Instructions to follow:
Repeat every line of the listing below exactly, minus the pictures.
━━━━━ Provided records
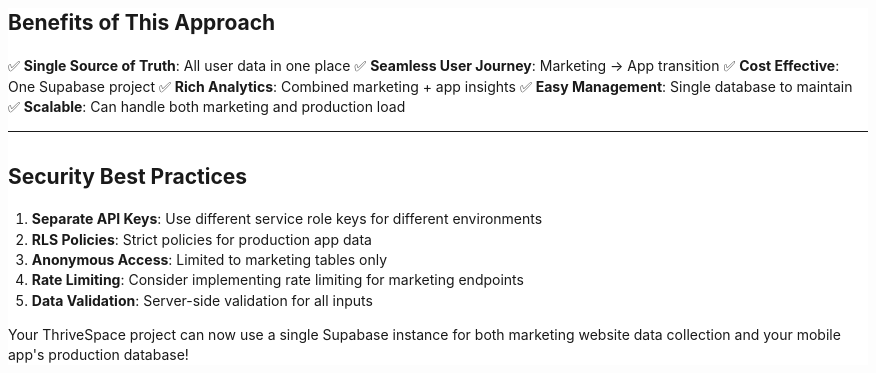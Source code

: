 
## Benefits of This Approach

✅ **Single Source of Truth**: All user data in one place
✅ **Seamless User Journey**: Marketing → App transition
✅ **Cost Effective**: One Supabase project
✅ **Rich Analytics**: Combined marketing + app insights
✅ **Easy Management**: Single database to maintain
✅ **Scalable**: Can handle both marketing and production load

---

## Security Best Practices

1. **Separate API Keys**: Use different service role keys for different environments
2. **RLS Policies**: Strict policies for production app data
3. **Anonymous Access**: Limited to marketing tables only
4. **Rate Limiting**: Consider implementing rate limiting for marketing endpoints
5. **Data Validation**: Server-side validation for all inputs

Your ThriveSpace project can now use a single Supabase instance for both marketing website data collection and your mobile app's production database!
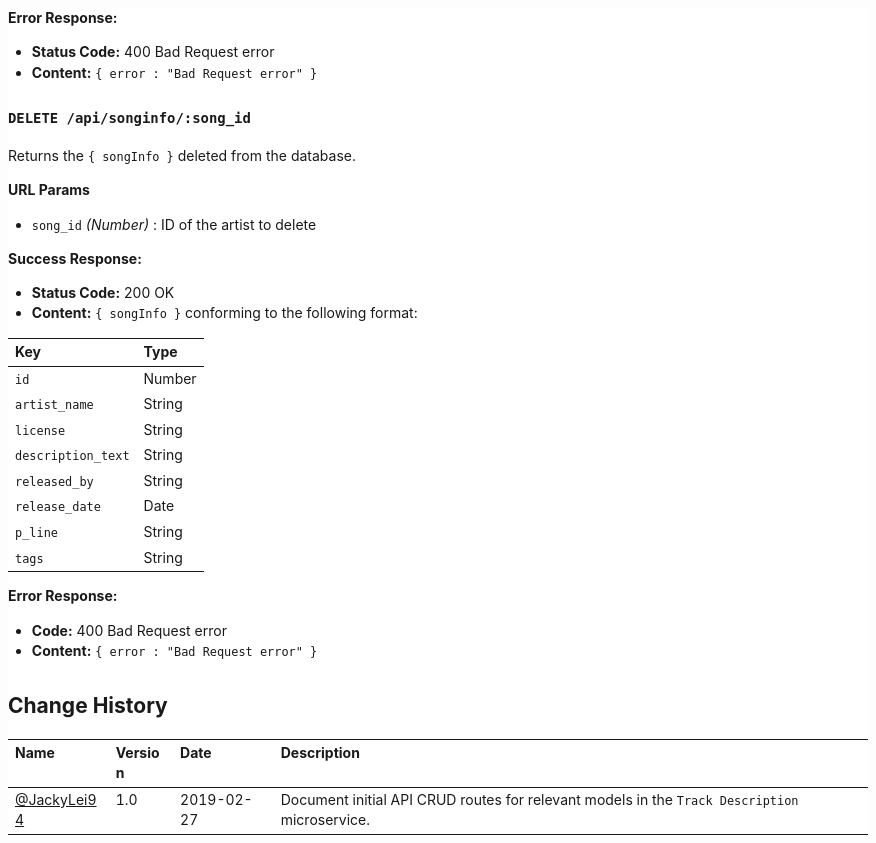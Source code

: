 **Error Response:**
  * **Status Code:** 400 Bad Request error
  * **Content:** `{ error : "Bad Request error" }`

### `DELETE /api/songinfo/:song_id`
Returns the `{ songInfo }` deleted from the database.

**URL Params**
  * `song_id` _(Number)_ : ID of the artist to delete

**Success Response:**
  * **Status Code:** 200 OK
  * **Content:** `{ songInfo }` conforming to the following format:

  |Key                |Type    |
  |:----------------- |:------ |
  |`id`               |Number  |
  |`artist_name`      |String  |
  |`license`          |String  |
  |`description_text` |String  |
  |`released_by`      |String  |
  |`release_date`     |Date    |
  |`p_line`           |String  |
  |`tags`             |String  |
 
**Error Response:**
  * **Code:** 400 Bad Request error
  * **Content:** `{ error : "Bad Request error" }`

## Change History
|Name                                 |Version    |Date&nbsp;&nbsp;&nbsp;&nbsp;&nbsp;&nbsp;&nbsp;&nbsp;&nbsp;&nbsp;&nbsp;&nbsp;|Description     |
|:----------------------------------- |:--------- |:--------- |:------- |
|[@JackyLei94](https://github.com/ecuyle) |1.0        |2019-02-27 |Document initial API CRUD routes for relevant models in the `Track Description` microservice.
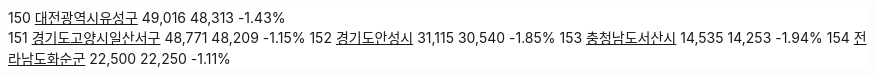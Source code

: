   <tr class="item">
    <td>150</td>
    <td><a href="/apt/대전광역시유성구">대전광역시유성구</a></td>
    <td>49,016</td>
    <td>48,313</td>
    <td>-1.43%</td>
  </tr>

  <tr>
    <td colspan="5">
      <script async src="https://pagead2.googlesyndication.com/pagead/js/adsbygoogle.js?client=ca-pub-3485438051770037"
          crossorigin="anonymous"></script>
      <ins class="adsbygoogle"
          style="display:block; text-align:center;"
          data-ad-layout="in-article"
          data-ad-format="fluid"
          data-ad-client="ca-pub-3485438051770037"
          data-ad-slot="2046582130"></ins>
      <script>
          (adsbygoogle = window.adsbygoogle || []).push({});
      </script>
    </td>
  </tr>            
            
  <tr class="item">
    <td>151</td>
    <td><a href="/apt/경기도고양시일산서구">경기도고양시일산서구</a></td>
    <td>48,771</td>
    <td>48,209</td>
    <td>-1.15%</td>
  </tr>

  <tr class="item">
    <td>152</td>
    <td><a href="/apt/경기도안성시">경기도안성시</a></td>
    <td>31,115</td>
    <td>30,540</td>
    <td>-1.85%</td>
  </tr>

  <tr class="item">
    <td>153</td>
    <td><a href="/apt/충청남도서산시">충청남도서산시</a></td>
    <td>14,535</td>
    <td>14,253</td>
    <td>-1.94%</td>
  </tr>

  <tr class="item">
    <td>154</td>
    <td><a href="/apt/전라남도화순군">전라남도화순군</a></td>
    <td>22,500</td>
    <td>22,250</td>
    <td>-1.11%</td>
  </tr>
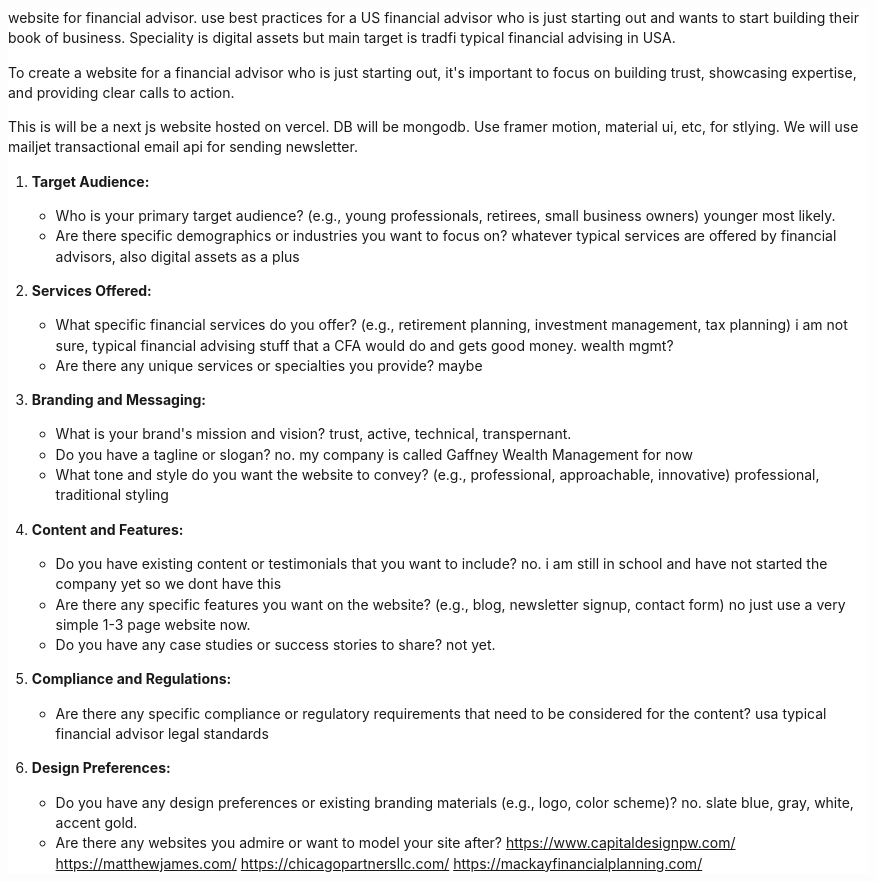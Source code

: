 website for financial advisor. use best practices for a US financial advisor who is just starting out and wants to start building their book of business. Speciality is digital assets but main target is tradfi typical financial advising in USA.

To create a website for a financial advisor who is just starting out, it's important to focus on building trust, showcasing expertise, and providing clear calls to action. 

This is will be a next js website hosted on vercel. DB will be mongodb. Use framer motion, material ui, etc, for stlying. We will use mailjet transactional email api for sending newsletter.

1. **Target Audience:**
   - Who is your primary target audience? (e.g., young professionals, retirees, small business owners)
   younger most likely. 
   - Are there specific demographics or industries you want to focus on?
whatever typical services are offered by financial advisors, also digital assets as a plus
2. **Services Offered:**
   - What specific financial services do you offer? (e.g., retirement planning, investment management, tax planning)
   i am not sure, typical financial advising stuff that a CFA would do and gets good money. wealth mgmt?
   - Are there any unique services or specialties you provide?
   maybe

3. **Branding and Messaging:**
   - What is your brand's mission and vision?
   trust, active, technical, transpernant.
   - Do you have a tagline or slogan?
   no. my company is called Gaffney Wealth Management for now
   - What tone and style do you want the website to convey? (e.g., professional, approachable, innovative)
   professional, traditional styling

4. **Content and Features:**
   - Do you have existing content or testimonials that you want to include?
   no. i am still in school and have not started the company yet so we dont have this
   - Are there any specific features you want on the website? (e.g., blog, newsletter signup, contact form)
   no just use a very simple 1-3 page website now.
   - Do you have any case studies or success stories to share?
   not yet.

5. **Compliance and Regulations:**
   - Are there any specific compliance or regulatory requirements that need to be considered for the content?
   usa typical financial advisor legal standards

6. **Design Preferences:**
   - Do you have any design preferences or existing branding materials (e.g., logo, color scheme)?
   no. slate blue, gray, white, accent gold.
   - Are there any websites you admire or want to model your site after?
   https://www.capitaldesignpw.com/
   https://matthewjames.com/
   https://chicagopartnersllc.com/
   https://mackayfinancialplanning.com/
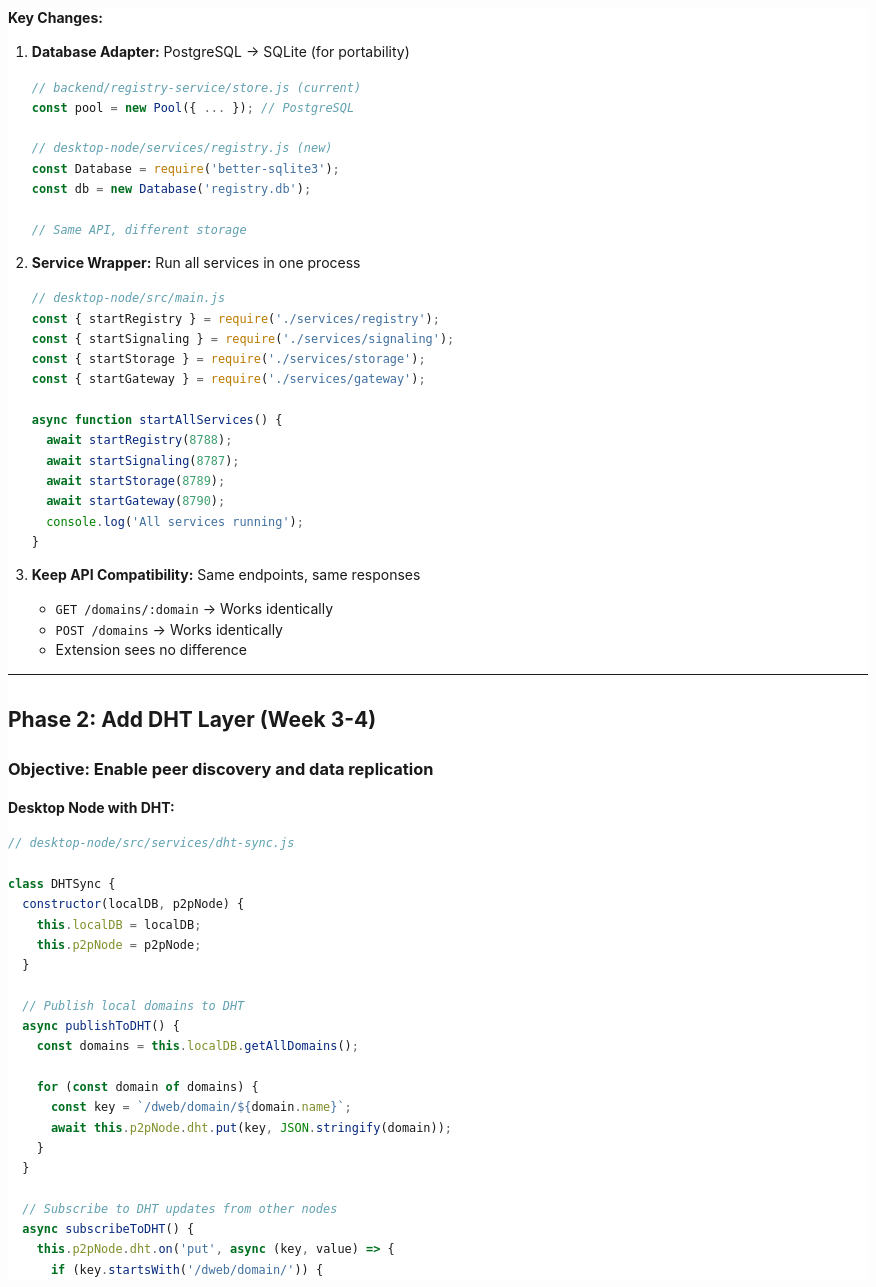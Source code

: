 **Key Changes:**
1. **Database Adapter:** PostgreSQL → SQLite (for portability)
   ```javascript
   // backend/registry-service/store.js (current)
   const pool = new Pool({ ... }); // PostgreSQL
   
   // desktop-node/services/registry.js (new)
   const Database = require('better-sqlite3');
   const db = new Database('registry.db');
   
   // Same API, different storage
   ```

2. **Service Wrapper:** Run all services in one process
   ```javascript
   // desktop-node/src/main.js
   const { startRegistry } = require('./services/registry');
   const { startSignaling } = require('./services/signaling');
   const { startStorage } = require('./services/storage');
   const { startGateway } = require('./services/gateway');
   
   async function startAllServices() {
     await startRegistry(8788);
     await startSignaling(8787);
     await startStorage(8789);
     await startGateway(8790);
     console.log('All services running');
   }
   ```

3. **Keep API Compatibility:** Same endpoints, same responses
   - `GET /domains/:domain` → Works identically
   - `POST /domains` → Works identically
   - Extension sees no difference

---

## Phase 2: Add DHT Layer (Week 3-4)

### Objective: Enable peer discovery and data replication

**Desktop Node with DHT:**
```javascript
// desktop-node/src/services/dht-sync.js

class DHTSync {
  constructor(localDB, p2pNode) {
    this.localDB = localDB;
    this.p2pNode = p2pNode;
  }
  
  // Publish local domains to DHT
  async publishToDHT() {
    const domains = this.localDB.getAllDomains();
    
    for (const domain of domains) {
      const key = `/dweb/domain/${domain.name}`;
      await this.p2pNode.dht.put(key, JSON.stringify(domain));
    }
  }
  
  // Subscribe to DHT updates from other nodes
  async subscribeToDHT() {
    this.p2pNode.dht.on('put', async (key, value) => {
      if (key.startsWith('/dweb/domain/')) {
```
━━━━━━━━━━
Answer space:
Source code

: 
## Benefits of This Approach

✅ **Single Source of Truth**: All user data in one place
✅ **Seamless User Journey**: Marketing → App transition
✅ **Cost Effective**: One Supabase project
✅ **Rich Analytics**: Combined marketing + app insights
✅ **Easy Management**: Single database to maintain
✅ **Scalable**: Can handle both marketing and production load

---

## Security Best Practices

1. **Separate API Keys**: Use different service role keys for different environments
2. **RLS Policies**: Strict policies for production app data
3. **Anonymous Access**: Limited to marketing tables only
4. **Rate Limiting**: Consider implementing rate limiting for marketing endpoints
5. **Data Validation**: Server-side validation for all inputs

Your ThriveSpace project can now use a single Supabase instance for both marketing website data collection and your mobile app's production database!
Source code

: **Error Response:**
  * **Status Code:** 400 Bad Request error
  * **Content:** `{ error : "Bad Request error" }`

### `DELETE /api/songinfo/:song_id`
Returns the `{ songInfo }` deleted from the database.

**URL Params**
  * `song_id` _(Number)_ : ID of the artist to delete

**Success Response:**
  * **Status Code:** 200 OK
  * **Content:** `{ songInfo }` conforming to the following format:

  |Key                |Type    |
  |:----------------- |:------ |
  |`id`               |Number  |
  |`artist_name`      |String  |
  |`license`          |String  |
  |`description_text` |String  |
  |`released_by`      |String  |
  |`release_date`     |Date    |
  |`p_line`           |String  |
  |`tags`             |String  |
 
**Error Response:**
  * **Code:** 400 Bad Request error
  * **Content:** `{ error : "Bad Request error" }`

## Change History
|Name                                 |Version    |Date&nbsp;&nbsp;&nbsp;&nbsp;&nbsp;&nbsp;&nbsp;&nbsp;&nbsp;&nbsp;&nbsp;&nbsp;|Description     |
|:----------------------------------- |:--------- |:--------- |:------- |
|[@JackyLei94](https://github.com/ecuyle) |1.0        |2019-02-27 |Document initial API CRUD routes for relevant models in the `Track Description` microservice.
Source code

:   <tr class="item">
    <td>150</td>
    <td><a href="/apt/대전광역시유성구">대전광역시유성구</a></td>
    <td>49,016</td>
    <td>48,313</td>
    <td>-1.43%</td>
  </tr>

  <tr>
    <td colspan="5">
      <script async src="https://pagead2.googlesyndication.com/pagead/js/adsbygoogle.js?client=ca-pub-3485438051770037"
          crossorigin="anonymous"></script>
      <ins class="adsbygoogle"
          style="display:block; text-align:center;"
          data-ad-layout="in-article"
          data-ad-format="fluid"
          data-ad-client="ca-pub-3485438051770037"
          data-ad-slot="2046582130"></ins>
      <script>
          (adsbygoogle = window.adsbygoogle || []).push({});
      </script>
    </td>
  </tr>            
            
  <tr class="item">
    <td>151</td>
    <td><a href="/apt/경기도고양시일산서구">경기도고양시일산서구</a></td>
    <td>48,771</td>
    <td>48,209</td>
    <td>-1.15%</td>
  </tr>

  <tr class="item">
    <td>152</td>
    <td><a href="/apt/경기도안성시">경기도안성시</a></td>
    <td>31,115</td>
    <td>30,540</td>
    <td>-1.85%</td>
  </tr>

  <tr class="item">
    <td>153</td>
    <td><a href="/apt/충청남도서산시">충청남도서산시</a></td>
    <td>14,535</td>
    <td>14,253</td>
    <td>-1.94%</td>
  </tr>

  <tr class="item">
    <td>154</td>
    <td><a href="/apt/전라남도화순군">전라남도화순군</a></td>
    <td>22,500</td>
    <td>22,250</td>
    <td>-1.11%</td>
  </tr>
Source code

: website for financial advisor. use best practices for a US financial advisor who is just starting out and wants to start building their book of business. Speciality is digital assets but main target is tradfi typical financial advising in USA.

To create a website for a financial advisor who is just starting out, it's important to focus on building trust, showcasing expertise, and providing clear calls to action. 

This is will be a next js website hosted on vercel. DB will be mongodb. Use framer motion, material ui, etc, for stlying. We will use mailjet transactional email api for sending newsletter.

1. **Target Audience:**
   - Who is your primary target audience? (e.g., young professionals, retirees, small business owners)
   younger most likely. 
   - Are there specific demographics or industries you want to focus on?
whatever typical services are offered by financial advisors, also digital assets as a plus
2. **Services Offered:**
   - What specific financial services do you offer? (e.g., retirement planning, investment management, tax planning)
   i am not sure, typical financial advising stuff that a CFA would do and gets good money. wealth mgmt?
   - Are there any unique services or specialties you provide?
   maybe

3. **Branding and Messaging:**
   - What is your brand's mission and vision?
   trust, active, technical, transpernant.
   - Do you have a tagline or slogan?
   no. my company is called Gaffney Wealth Management for now
   - What tone and style do you want the website to convey? (e.g., professional, approachable, innovative)
   professional, traditional styling

4. **Content and Features:**
   - Do you have existing content or testimonials that you want to include?
   no. i am still in school and have not started the company yet so we dont have this
   - Are there any specific features you want on the website? (e.g., blog, newsletter signup, contact form)
   no just use a very simple 1-3 page website now.
   - Do you have any case studies or success stories to share?
   not yet.

5. **Compliance and Regulations:**
   - Are there any specific compliance or regulatory requirements that need to be considered for the content?
   usa typical financial advisor legal standards

6. **Design Preferences:**
   - Do you have any design preferences or existing branding materials (e.g., logo, color scheme)?
   no. slate blue, gray, white, accent gold.
   - Are there any websites you admire or want to model your site after?
   https://www.capitaldesignpw.com/
   https://matthewjames.com/
   https://chicagopartnersllc.com/
   https://mackayfinancialplanning.com/
Source code

: **Key Changes:**
1. **Database Adapter:** PostgreSQL → SQLite (for portability)
   ```javascript
   // backend/registry-service/store.js (current)
   const pool = new Pool({ ... }); // PostgreSQL
   
   // desktop-node/services/registry.js (new)
   const Database = require('better-sqlite3');
   const db = new Database('registry.db');
   
   // Same API, different storage
   ```

2. **Service Wrapper:** Run all services in one process
   ```javascript
   // desktop-node/src/main.js
   const { startRegistry } = require('./services/registry');
   const { startSignaling } = require('./services/signaling');
   const { startStorage } = require('./services/storage');
   const { startGateway } = require('./services/gateway');
   
   async function startAllServices() {
     await startRegistry(8788);
     await startSignaling(8787);
     await startStorage(8789);
     await startGateway(8790);
     console.log('All services running');
   }
   ```

3. **Keep API Compatibility:** Same endpoints, same responses
   - `GET /domains/:domain` → Works identically
   - `POST /domains` → Works identically
   - Extension sees no difference

---

## Phase 2: Add DHT Layer (Week 3-4)

### Objective: Enable peer discovery and data replication

**Desktop Node with DHT:**
```javascript
// desktop-node/src/services/dht-sync.js

class DHTSync {
  constructor(localDB, p2pNode) {
    this.localDB = localDB;
    this.p2pNode = p2pNode;
  }
  
  // Publish local domains to DHT
  async publishToDHT() {
    const domains = this.localDB.getAllDomains();
    
    for (const domain of domains) {
      const key = `/dweb/domain/${domain.name}`;
      await this.p2pNode.dht.put(key, JSON.stringify(domain));
    }
  }
  
  // Subscribe to DHT updates from other nodes
  async subscribeToDHT() {
    this.p2pNode.dht.on('put', async (key, value) => {
      if (key.startsWith('/dweb/domain/')) {
```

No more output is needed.